I just remembered that last night when we tried to walk off the spins you said "pretend i'm your pet dinosaur" so i walked you around on an invisible leash while you made t-rex hissing noises.
He came in the heat vent in my car. Don't ask how it happened.
He kept asking me to take off my bra and I sat up so he could. He fumbled with it for a few minutes and when I sighed and went to undo it he goes, "Yeah, you got this."
We're official. Living with your boyfriend sounds so much better than fucking your roommate.
I am getting drunk. And i'm going to paint my face and slide down the stairs like Pochahontas. Goodbye
I told him he deserved someone better...then I told him he looked very fuck-able wearing nothing but sweat pants. We'll break up in the morning.
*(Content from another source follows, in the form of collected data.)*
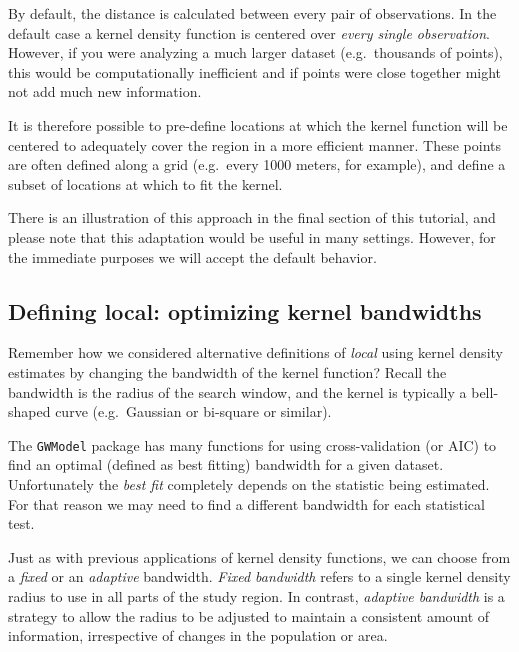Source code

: \documentclass[
]{book}
\newenvironment{rmdtip}[1]
  {
  \begin{itemize}
  \renewcommand{\labelitemi}{
    \raisebox{-.7\height}[0pt][0pt]{
      {\setkeys{Gin}{width=3em,keepaspectratio}\texttt{[image: images/\#1]}}
    }
  }
  \setlength{\fboxsep}{1em}
  \begin{tip}
  \item
  }
  {
  \end{tip}
  \end{itemize}
  }
\begin{document}
\begin{rmdtip}{tip}
By default, the distance is calculated between every pair of observations. In the default case a kernel density function is centered over \emph{every single observation}. However, if you were analyzing a much larger dataset (e.g.~thousands of points), this would be computationally inefficient and if points were close together might not add much new information.

It is therefore possible to pre-define locations at which the kernel function will be centered to adequately cover the region in a more efficient manner. These points are often defined along a grid (e.g.~every 1000 meters, for example), and define a subset of locations at which to fit the kernel.

There is an illustration of this approach in the final section of this tutorial, and please note that this adaptation would be useful in many settings. However, for the immediate purposes we will accept the default behavior.

\end{rmdtip}

\hypertarget{defining-local-optimizing-kernel-bandwidths}{%
\subsection{Defining local: optimizing kernel bandwidths}\label{defining-local-optimizing-kernel-bandwidths}}

Remember how we considered alternative definitions of \emph{local} using kernel density estimates by changing the bandwidth of the kernel function? Recall the bandwidth is the radius of the search window, and the kernel is typically a bell-shaped curve (e.g.~Gaussian or bi-square or similar).

The \texttt{GWModel} package has many functions for using cross-validation (or AIC) to find an optimal (defined as best fitting) bandwidth for a given dataset. Unfortunately the \emph{best fit} completely depends on the statistic being estimated. For that reason we may need to find a different bandwidth for each statistical test.

Just as with previous applications of kernel density functions, we can choose from a \emph{fixed} or an \emph{adaptive} bandwidth. \emph{Fixed bandwidth} refers to a single kernel density radius to use in all parts of the study region. In contrast, \emph{adaptive bandwidth} is a strategy to allow the radius to be adjusted to maintain a consistent amount of information, irrespective of changes in the population or area.
\end{document}
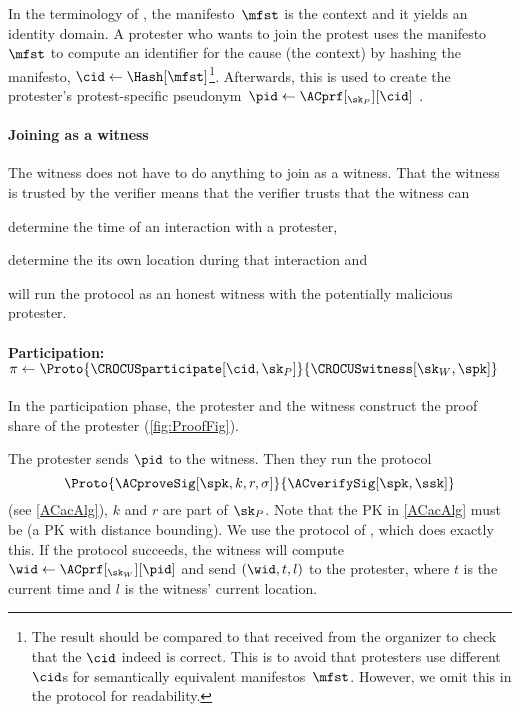 In the terminology of \textcite{SelfCertifiedSybilFreePseudonyms}, the 
manifesto~\(\mfst\) is the context and it yields an identity domain.
A protester who wants to join the protest uses the manifesto~\(\mfst\) to
compute an identifier for the cause (the context) by hashing the manifesto,
\(\cid\gets \Hash[\mfst]\)\footnote{%
  The result should be compared to that received from the organizer to check 
  that the \(\cid\) indeed is correct.
  This is to avoid that protesters use different \(\cid\)s for semantically 
  equivalent manifestos~\(\mfst\).
  However, we omit this in the protocol for readability.
}.
Afterwards, this is used to create the protester's protest-specific 
pseudonym~\(\pid\gets \ACprf[_{\sk_P}][\cid]\)%
.


\paragraph*{Joining as a witness}

The witness does not have to do anything to join as a witness.
That the witness is trusted by the verifier means that the verifier trusts that 
the witness can
\begin{enumerate*}
  \item determine the time of an interaction with a protester,
  \item determine the its own location during that interaction
    and
  \item will run the protocol as an honest witness with the potentially 
    malicious protester.
\end{enumerate*}


\paragraph*{Participation:
  \(\pi\gets
    \Proto{\CROCUSparticipate[\cid, \sk_P]}{\CROCUSwitness[\sk_W, \spk]}\)}

In the participation phase, the protester and 
the witness construct the proof share of the protester (\cref{fig:ProofFig}).

The protester sends \(\pid\) to the witness.
Then they run the protocol \[
  \Proto{\ACproveSig[\spk, k, r, \sigma]}{\ACverifySig[\spk, \ssk]}
\] (see \cref{ACacAlg}), \(k\) and \(r\) are part of \(\sk_P\).
Note that the \acf{PK} in \cref{ACacAlg} must be
 (\ie a \acl{PK} with distance bounding).
We use the protocol of \textcite{DB-Schnorr}, which does exactly this.
If the protocol succeeds, the witness will compute \(\wid \gets 
\ACprf[_{\sk_W}][\pid]\) and send \((\wid, t, l)\) to the protester, where 
\(t\) is the current time and \(l\) is the witness' current location.


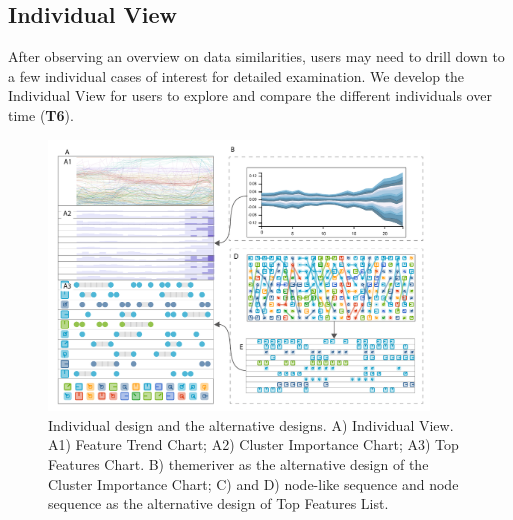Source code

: \subsection{Individual View}
After observing an overview on data similarities, users may need to drill down to a few individual cases of interest for detailed examination.
We develop the Individual View for users to explore and compare the different individuals over time (\textbf{T6}).


\begin{figure}[t]
	\centering
    \includegraphics[width=0.90\textwidth]{figure/MultiRNNExplorer/design/alternative_design.pdf}
	\vspace{-3mm}
	\caption{Individual design and the alternative designs. A) Individual View. A1) Feature Trend Chart; A2) Cluster Importance Chart; A3) Top Features Chart. B) themeriver as the alternative design of the Cluster Importance Chart; C) and D) node-like sequence and node sequence as the alternative design of Top Features List.}
	\label{fig:individual_view}
	\vspace{-4mm}
\end{figure}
she was braiding my hair and singing forever young while she vommed everywhere at the same time. Talent.
Could we try to replay the decision making process whereby only you and I bought and drank a keg this weekend? Because there were some fundamental flaws!
Nahh no judgin. Compliments to the balls are always heartfelt
I have a terrible feeling that I made out with a fraternity last night
he drank half a bottle of bushmills, stood up to pee over the side, pissed his pants, sat in the puddle on the deck, told me my life goals were stupid and impossible, and wouldn't leave until 5am. by the time I got up at 8 I had 4 texts and 2 fb messages from him. AND HE STILL THINKS IT WENT WELL
I'll give you a blowjob in a Santa hat if it will put you in the Christmas spirit
She was screaming and crying about how she couldn't find her middle finger. Then, she threw her body on to the pavement. Thats the last time we buy a freshmen a handle.